Dec. 14–John K. “Jack” Vanier, went through good times as well as the bad during his time on the board of directors of Archer Daniels Midland Co.

Hire a custom writer who has experience.
It's time for you to submit amazing papers!

order now

After 26 years of those ups and downs, Vanier, 76, announced Monday that he was retiring.

“I’m playing on the back nine now,” he said. “It’s time to move on and let younger faces be there.”

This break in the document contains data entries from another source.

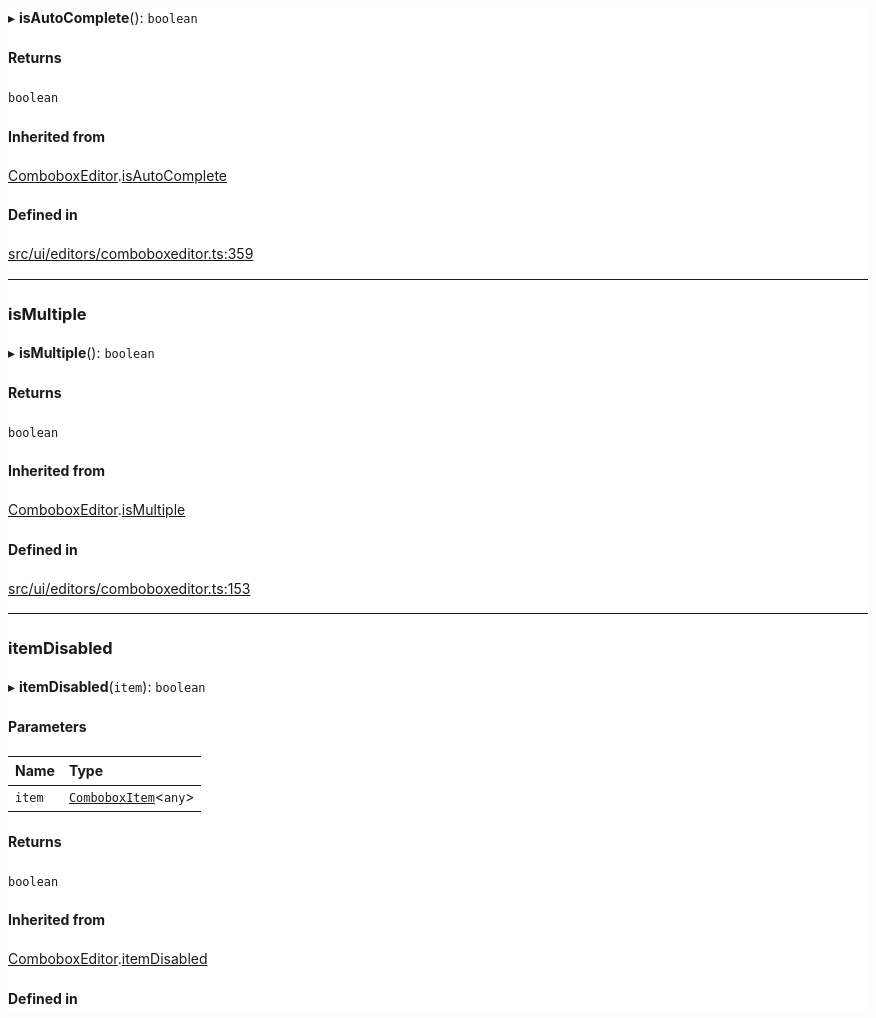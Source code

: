 ▸ **isAutoComplete**(): `boolean`

#### Returns

`boolean`

#### Inherited from

[ComboboxEditor](ComboboxEditor.md).[isAutoComplete](ComboboxEditor.md#isautocomplete)

#### Defined in

[src/ui/editors/comboboxeditor.ts:359](https://github.com/serenity-is/serenity/blob/master/packages/corelib/src/ui/editors/comboboxeditor.ts#L359)

___

### isMultiple

▸ **isMultiple**(): `boolean`

#### Returns

`boolean`

#### Inherited from

[ComboboxEditor](ComboboxEditor.md).[isMultiple](ComboboxEditor.md#ismultiple)

#### Defined in

[src/ui/editors/comboboxeditor.ts:153](https://github.com/serenity-is/serenity/blob/master/packages/corelib/src/ui/editors/comboboxeditor.ts#L153)

___

### itemDisabled

▸ **itemDisabled**(`item`): `boolean`

#### Parameters

| Name | Type |
| :------ | :------ |
| `item` | [`ComboboxItem`](../interfaces/ComboboxItem.md)\<`any`\> |

#### Returns

`boolean`

#### Inherited from

[ComboboxEditor](ComboboxEditor.md).[itemDisabled](ComboboxEditor.md#itemdisabled)

#### Defined in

He first was elected to the board Oct. 20, 1978, succeeding his father, J.J. Vanier. The elder Vanier had been on the board since 1970, when ADM purchased various businesses Vanier owned, according to a news release from Decatur, Ill.-based ADM.

Vanier said his work as a member of the company’s board was interesting.

“It wasn’t always happy, but it was very interesting,” he said.

Vanier served on the board with the wife of Nelson Rockefeller as well as former ambassadors to Germany and the United Nations.

“One of my good friends was Bob Strauss, who was the former head of the Democratic National Committee and also the first George Bush’s ambassador to Russia,” Vanier said.

Vanier said there were rough times, such as when ADM employees were charged with price fixing.

“We had to go through that mess and clean it up,” Vanier said. “It took some time to recover from that, but that’s all behind us now.”

He said he was proud of the board’s work in transforming the company from a family-owned corporation to a true, publicly held corporation.

A report filed by Archer Daniels Midland with the Securities and Exchange Commission in September showed that Jack Vanier owned 10,888,847 shares of common stock in the company. At Monday’s price of $21.86 a share, Vanier’s stake is $238 million. The company as a whole is valued at $13.9 trillion.

In addition, Vanier, a Brookville native, is chief executive officer of Western Star Ag Resources, with investments and ranching operations and one of the world’s most distinguished herds of registered Herefords.

“There’s still plenty to do around home here,” Vanier said. “We still operate some ranches in four different states, so there’s plenty to do.”